[Collected data]
= Beginning of Section =

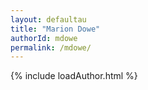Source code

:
 ```yaml
---
layout: defaultau
title: "Marion Dowe"
authorId: mdowe
permalink: /mdowe/
---
```

{% include loadAuthor.html %}
<script>
    $(document).ready(function(){
        showAuthorBio('{{ page.authorId }}');
   });
</script>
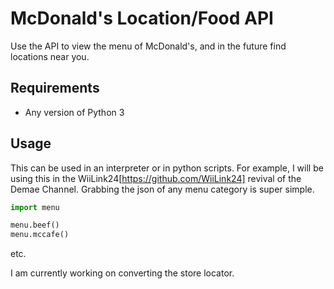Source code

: # McDonald's Location/Food API

Use the API to view the menu of McDonald's, and in the future find locations near you.

## Requirements

- Any version of Python 3


## Usage

This can be used in an interpreter or in python scripts. For example, I will be using this in the WiiLink24[https://github.com/WiiLink24] revival of the Demae Channel. Grabbing the json of
any menu category is super simple.

```python
import menu

menu.beef()
menu.mccafe()
```
etc.

I am currently working on converting the store locator.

= End of Section =

ASSIGNMENT:
For every line above that holds the string "menu", add one to a count; give that count alone.

THE COMPLETED TASK:
5